10.10.2025

MWS AI Releases the Russian Language VLM Benchmark

MWS AI has released MWS Vision Bench, an open benchmark that evaluates vision language model capabilities in handling multimodal content in the Russian language.

MWS Vision Bench became the first benchmark focused on evaluating vision language models in real business scenarios where they have to handle mixed content in the Russian language. The new tool allows testing generative AI’s abilities to recognize and understand documents containing both text and visual data.

Modern models can analyze contracts, invoices, forms, schematics, and spreadsheets. However, all existing international benchmarks, such as OCRBench, AI2D, and MMMU, focus only on English and Chinese, and do not allow to objectively assess the models in solving practical business tasks in Russian.

MWS Vision Bench offers a comprehensive set of tasks to evaluate models’ document processing capabilities such as reading text from images, understanding document structure, extracting necessary information, recognizing element placement, and answering complex content-related questions.

This dataset includes 800 images and 2,580 tasks that mirror real-world document handling scenarios in Russian organizations. It covers office and personal documents, schematics, handwritten notes, spreadsheets, drawings, diagrams, and graphs. All images are fully depersonalized. For ease of use, the original dataset has been randomly divided into two parts: a validation subset with 400 images and 1,302 tasks, and a test subset with 400 images and 1,278 tasks. The validation subset is available under open access.

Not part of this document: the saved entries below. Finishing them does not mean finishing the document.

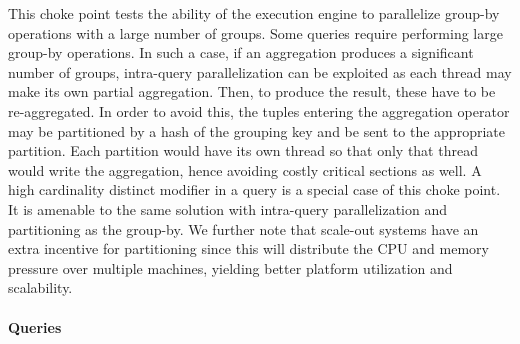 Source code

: 
This choke point tests the ability of the execution engine to parallelize group-by operations with a large number of groups. Some queries require performing large group-by operations.
In such a case, if an aggregation produces a significant number of groups, intra-query parallelization can be exploited as each thread may make its own partial aggregation.
Then, to produce the result, these have to be re-aggregated. In order to avoid this, the tuples entering the aggregation operator may be partitioned by a hash of the grouping key and be sent to the appropriate partition.
Each partition would have its own thread so that only that thread would write the aggregation, hence avoiding costly critical sections as well. A high cardinality distinct modifier in a query is a special case of this choke point.
It is amenable to the same solution with intra-query parallelization and partitioning as the group-by.
We further note that scale-out systems have an extra incentive for partitioning since this will distribute the CPU and memory pressure over multiple machines, yielding better platform utilization and scalability.


\paragraph{Queries}
{\raggedright

}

‘Right now, there are lots of AI models, but very few tools that can evaluate their suitability for practical business applications. This makes it more challenging to compare results and choose right solutions for business tasks. So, it is very hard to say which model is better in analyzing documents, retrieving data or automating client support. For companies that operate in Russian, it is particularly important to have an objective comparison tool that takes language and business document particulars into account,” said Denis Filippov, CEO, MWS AI.

The benchmark’s code is published on GitHub, the dataset is available via the Hugging Face platform. Companies can test both proprietary and third party models there. As of now, Gemini 2.5 Pro, Claude Sonnet 4.5 and ChatGPT-4.1 mini got the best results.